SCIENTISTS TEACH BRAIN CELLS IN A PETRI DISH TO PLAY PONG

Next they plan to get the brain cells drunk, in a bid to learn more about the effects of drugs on the brain

Artificially coloured neural cells seen under a microscope. Neurons are shown in purple and green

Since its release in 1972, the table tennis-themed video game Pong has provided hours of entertainment to players of all genders, ages and walks of life. Now, thanks to an international team of neuroscientists, it can add a Petri dish containing 800,000 living brain cells to that list.

Named DishBrain, the ‘player in a Petri’ provides evidence that brain cells can display signs of intelligent behaviour, even when they’re not part of a fully formed organ.

To create DishBrain, the team used human brain cells derived from stem cells, as well as brain cells harvested from embryonic mice. The cells were then grown in a Petri dish on a special type of silicon chip hooked up to a system that enabled them to learn to play Pong.

A signal indicating the location of the ball on screen was fed to DishBrain through the chip it was sitting on. When the ball was on the left, electrodes on the left of the chip fired, and vice versa. Meanwhile, the ball’s distance from the paddle was indicated by the signal’s frequency.

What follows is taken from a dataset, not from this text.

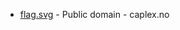 * [flag.svg](https://commons.wikimedia.org/wiki/File:Nordre_Land_komm.svg) - Public domain - caplex.no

Electric probes were then used to give DishBrain feedback that got stronger the closer it could move the paddle towards the ball.

Lead DishBrain researcher, Dr Brett Kagan (seated in foreground)
A scanning electron microscope image of the DishBrain neural culture growing on the silicon chip

“The beautiful and pioneering aspect of this work rests on equipping the neurons with sensations – the feedback – and, crucially, the ability to act on their world,” said Prof Karl Friston, a theoretical neuroscientist at University College London and part of the research team.

“Remarkably, the cultures learned how to make their world more predictable by acting upon it. This is remarkable because you can’t teach this kind of self-organisation, simply because, unlike a pet, these mini brains have no sense of reward or punishment.”

While previous experiments have successfully monitored the activity of neurons mounted on chips, DishBrain is the first example of them being stimulated in a meaningful way, the researchers say.

DishBrain could enable scientists to conduct experiments using real brain cells rather than computer models when researching neurodegenerative diseases and the effects of potential medicines. “The translational potential of this work is truly exciting: it means we don’t have to worry about creating ‘digital twins’ to test therapeutic interventions,” said Friston.

“We now have the ultimate biomimetic ‘sandbox’ in which to test the effects of drugs and genetic variants”

“We now have, in principle, the ultimate biomimetic ‘sandbox’ in which to test the effects of drugs and genetic variants – a sandbox constituted by exactly the same computing, that is, neuronal, elements found in your brain and mine.”

Before they can get started on investigating the effects of medicines, though, the neuroscientists want to see what effect alcohol will have on DishBrain.

“We have shown we can interact with living biological neurons in such a way that compels them to modify their activity, leading to something that resembles intelligence,” said lead researcher Dr Brett Kagan, chief scientific officer of biotech start-up Cortical Labs, in Melbourne, Australia.

“We’re trying to create a dose response curve with ethanol – basically get DishBrain ‘drunk’ and see if it plays the game more poorly, just as when people drink.”